• **DATA UNDER STUDY**:
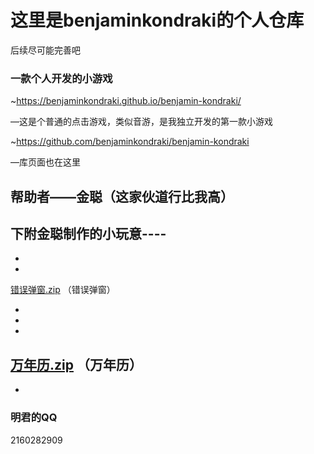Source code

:#          这里是benjaminkondraki的个人仓库

后续尽可能完善吧









###  一款个人开发的小游戏


 ~https://benjaminkondraki.github.io/benjamin-kondraki/

—这是个普通的点击游戏，类似音游，是我独立开发的第一款小游戏


~https://github.com/benjaminkondraki/benjamin-kondraki

—库页面也在这里









##  帮助者——金聪（这家伙道行比我高）

下附金聪制作的小玩意----
-
-
-
[错误弹窗.zip](https://github.com/benjaminkondraki/BenjaminKondraki/files/8839570/default.zip)
（错误弹窗）

-
-
-
[万年历.zip](https://github.com/benjaminkondraki/BenjaminKondraki/files/8839554/default.zip)
（万年历）
-
-






###  明君的QQ
2160282909
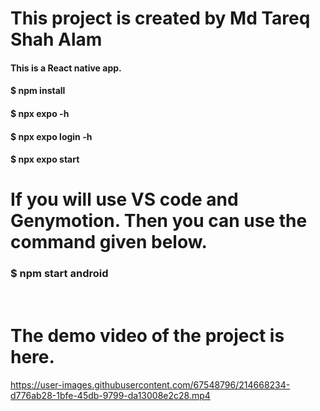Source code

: <h1>This project is created by Md Tareq Shah Alam</h1>



<h4>This is a React native app.</h4>


<h4>$ npm install</h4>
<h4>$ npx expo -h</h4>
<h4>$ npx expo login -h</h4>
<h4>$ npx expo start</h4>


<h1>If you will use VS code and Genymotion. Then you can use the command given below.</h1>
<h3>$ npm start android</h3>
<br />

<h1>The demo video of the project is here.</h1>

https://user-images.githubusercontent.com/67548796/214668234-d776ab28-1bfe-45db-9799-da13008e2c28.mp4


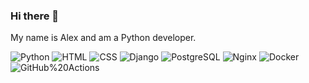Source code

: ### Hi there 👋

My name is Alex and am a Python developer.

![Python](https://img.shields.io/badge/-Python-464646?style=flat&logo=Python&logoColor=56C0C0&color=0095b6) ![HTML](https://img.shields.io/badge/-HTML-464646?style=flat&logo=HTMx&logoColor=56C0C0&color=0095b6) ![CSS](https://img.shields.io/badge/-CSS-464646?style=flat&logo=CSS&logoColor=56C0C0&color=0095b6) ![Django](https://img.shields.io/badge/-Django-464646?style=flat&logo=Django&logoColor=56C0C0&color=0095b6) ![PostgreSQL](https://img.shields.io/badge/-PostgreSQL-464646?style=flat&logo=PostgreSQL&logoColor=56C0C0&color=0095b6) ![Nginx](https://img.shields.io/badge/-NGINX-464646?style=flat&logo=NGINX&logoColor=56C0C0&color=0095b6) ![Docker](https://img.shields.io/badge/-Docker-464646?style=flat&logo=Docker&logoColor=56C0C0&color=0095b6) ![GitHub%20Actions](https://img.shields.io/badge/-GitHub%20Actions-464646?style=flat&logo=GitHub%20actions&logoColor=56C0C0&color=0095b6)

   
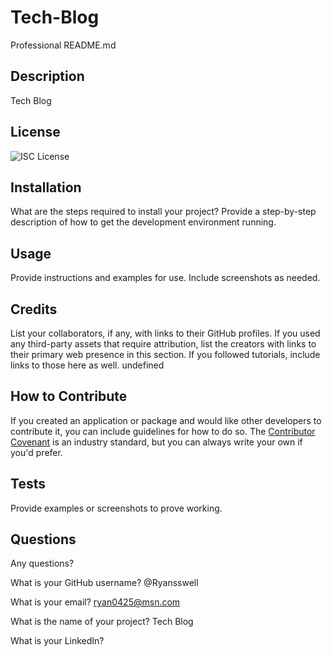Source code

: # Tech-Blog

Professional README.md

## Description

Tech Blog

## License

![ISC License](https://img.shields.io/static/v1.svg?label=License&message=MIT&color=yellow)

## Installation

What are the steps required to install your project? Provide a step-by-step description of how to get the development environment running.

## Usage

Provide instructions and examples for use. Include screenshots as needed.

## Credits

List your collaborators, if any, with links to their GitHub profiles.
If you used any third-party assets that require attribution, list the creators with links to their primary web presence in this section.
If you followed tutorials, include links to those here as well. undefined

## How to Contribute

If you created an application or package and would like other developers to contribute it, you can include guidelines for how to do so. The [Contributor Covenant](https://www.contributor-covenant.org/) is an industry standard, but you can always write your own if you'd prefer.

## Tests

Provide examples or screenshots to prove working.

## Questions

Any questions?

What is your GitHub username? @Ryansswell

What is your email? ryan0425@msn.com

What is the name of your project? Tech Blog

What is your LinkedIn?
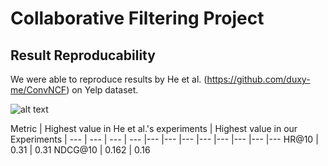 # Collaborative Filtering Project

## Result Reproducability

We were able to reproduce results by He et al. (https://github.com/duxy-me/ConvNCF) on Yelp dataset.

![alt text](https://user-images.githubusercontent.com/16076960/49336939-33577480-f631-11e8-8672-491e45ac88c4.png)


Metric | Highest value in He et al.'s experiments | Highest value in our Experiments |
--- | --- | --- | --- |--- |--- |--- |--- |--- |--- |--- |---
HR@10 | 0.31  | 0.31 
NDCG@10  | 0.162  | 0.16


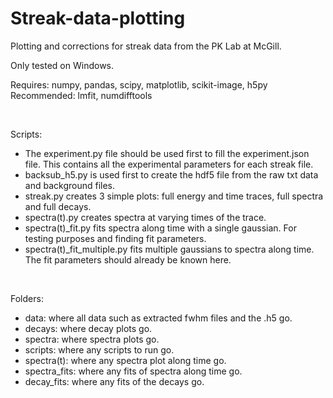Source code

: # Streak-data-plotting
Plotting and corrections for streak data from the PK Lab at McGill.<br/>

Only tested on Windows.

Requires:  numpy, pandas, scipy, matplotlib, scikit-image, h5py
Recommended: lmfit, numdifftools

<br/>

Scripts:

  - The experiment.py file should be used first to fill the experiment.json file. This contains all the experimental parameters for each streak file.
  - backsub_h5.py is used first to create the hdf5 file from the raw txt data and background files. 
  - streak.py creates 3 simple plots: full energy and time traces, full spectra and full decays. 
  - spectra(t).py creates spectra at varying times of the trace.
  - spectra(t)_fit.py fits spectra along time with a single gaussian. For testing purposes and finding fit parameters.
  - spectra(t)_fit_multiple.py fits multiple gaussians to spectra along time. The fit parameters should already be known here.

<br/>

Folders:

  - data: where all data such as extracted fwhm files and the .h5 go.
  - decays: where decay plots go.
  - spectra: where spectra plots go.
  - scripts: where any scripts to run go.
  - spectra(t): where any spectra plot along time go.
  - spectra_fits: where any fits of spectra along time go.
  - decay_fits: where any fits of the decays go.

<br/>
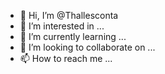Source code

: - 👋 Hi, I’m @Thallesconta
- 👀 I’m interested in ...
- 🌱 I’m currently learning ...
- 💞️ I’m looking to collaborate on ...
- 📫 How to reach me ...

<!---
Thallesconta/Thallesconta is a ✨ special ✨ repository because its `README.md` (this file) appears on your GitHub profile.
You can click the Preview link to take a look at your changes.
--->
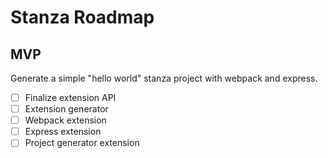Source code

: # Stanza Roadmap

## MVP
Generate a simple "hello world" stanza project with webpack and express.
- [ ] Finalize extension API
- [ ] Extension generator
- [ ] Webpack extension
- [ ] Express extension
- [ ] Project generator extension
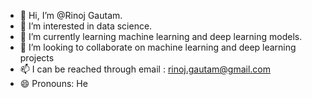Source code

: - 👋 Hi, I’m @Rinoj Gautam.
- 👀 I’m interested in data science.
- 🌱 I’m currently learning machine learning and deep learning models.
- 💞️ I’m looking to collaborate on machine learning and deep learning projects
- 📫 I can be reached through email : rinoj.gautam@gmail.com
- 😄 Pronouns: He

<!---
Rinoj-Gautam/Rinoj-Gautam is a ✨ special ✨ repository because its `README.md` (this file) appears on your GitHub profile.
You can click the Preview link to take a look at your changes.
--->
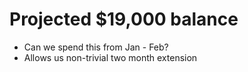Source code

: # Projected $19,000 balance
- Can we spend this from Jan - Feb?
- Allows us non-trivial two month extension
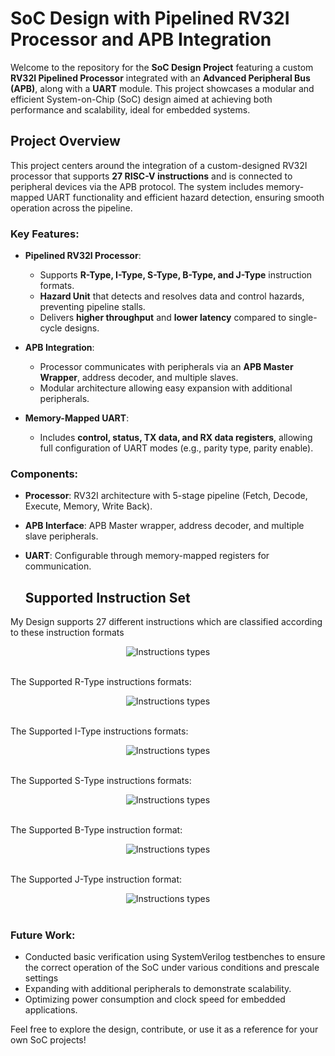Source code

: # SoC Design with Pipelined RV32I Processor and APB Integration

Welcome to the repository for the **SoC Design Project** featuring a custom **RV32I Pipelined Processor** integrated with an **Advanced Peripheral Bus (APB)**, along with a **UART** module. This project showcases a modular and efficient System-on-Chip (SoC) design aimed at achieving both performance and scalability, ideal for embedded systems.

## Project Overview

This project centers around the integration of a custom-designed RV32I processor that supports **27 RISC-V instructions** and is connected to peripheral devices via the APB protocol. The system includes memory-mapped UART functionality and efficient hazard detection, ensuring smooth operation across the pipeline.

### Key Features:
- **Pipelined RV32I Processor**:
  - Supports **R-Type, I-Type, S-Type, B-Type, and J-Type** instruction formats.
  - **Hazard Unit** that detects and resolves data and control hazards, preventing pipeline stalls.
  - Delivers **higher throughput** and **lower latency** compared to single-cycle designs.
  
- **APB Integration**:
  - Processor communicates with peripherals via an **APB Master Wrapper**, address decoder, and multiple slaves.
  - Modular architecture allowing easy expansion with additional peripherals.

- **Memory-Mapped UART**:
  - Includes **control, status, TX data, and RX data registers**, allowing full configuration of UART modes (e.g., parity type, parity enable).
  

### Components:
- **Processor**: RV32I architecture with 5-stage pipeline (Fetch, Decode, Execute, Memory, Write Back).
- **APB Interface**: APB Master wrapper, address decoder, and multiple slave peripherals.
- **UART**: Configurable through memory-mapped registers for communication.

  ## Supported Instruction Set

My Design supports 27 different instructions which are classified according to these instruction formats

<div align="center">
  <img src="https://github.com/abdallah-zein/SoC-Design-with-Pipelined-RV32I-Processor-and-APB-Integration/blob/main/images/Instructions%20types.png" alt=" Instructions types">
</div>
<br>

The Supported R-Type instructions formats:
<div align="center">
  <img src="https://github.com/abdallah-zein/SoC-Design-with-Pipelined-RV32I-Processor-and-APB-Integration/blob/main/images/supported%20R-Type%20Instructions.png" alt=" Instructions types">
</div>
<br>

The Supported I-Type instructions formats:
<div align="center">
  <img src="https://github.com/abdallah-zein/SoC-Design-with-Pipelined-RV32I-Processor-and-APB-Integration/blob/main/images/supported%20I-Type%20Instructions.png" alt=" Instructions types">
</div>
<br>

The Supported S-Type instructions formats:
<div align="center">
  <img src="https://github.com/abdallah-zein/SoC-Design-with-Pipelined-RV32I-Processor-and-APB-Integration/blob/main/images/supported%20S-Type%20Instructions.png" alt=" Instructions types">
</div>
<br>

The Supported B-Type instruction format:
<div align="center">
  <img src="https://github.com/abdallah-zein/SoC-Design-with-Pipelined-RV32I-Processor-and-APB-Integration/blob/main/images/supported%20B-Type%20Instruction.png" alt=" Instructions types">
</div>
<br>

The Supported J-Type instruction format:

<div align="center">
  <img src="https://github.com/abdallah-zein/SoC-Design-with-Pipelined-RV32I-Processor-and-APB-Integration/blob/main/images/supported%20J-Type%20Instructions.png" alt=" Instructions types">
</div>
<br>

### Future Work:
- Conducted basic verification using SystemVerilog testbenches to ensure the correct operation of the SoC under various conditions and prescale settings
- Expanding with additional peripherals to demonstrate scalability.
- Optimizing power consumption and clock speed for embedded applications.

Feel free to explore the design, contribute, or use it as a reference for your own SoC projects!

• **TASK ITEM**: In the records above, find the line with "The Supported S-Type"; write out exactly that line and each one after it, stopping after the line with "The Supported B-Type".

• **ANSWER TO THIS PROBLEM**:
The Supported S-Type instructions formats:
<div align="center">
  <img src="https://github.com/abdallah-zein/SoC-Design-with-Pipelined-RV32I-Processor-and-APB-Integration/blob/main/images/supported%20S-Type%20Instructions.png" alt=" Instructions types">
</div>
<br>

The Supported B-Type instruction format:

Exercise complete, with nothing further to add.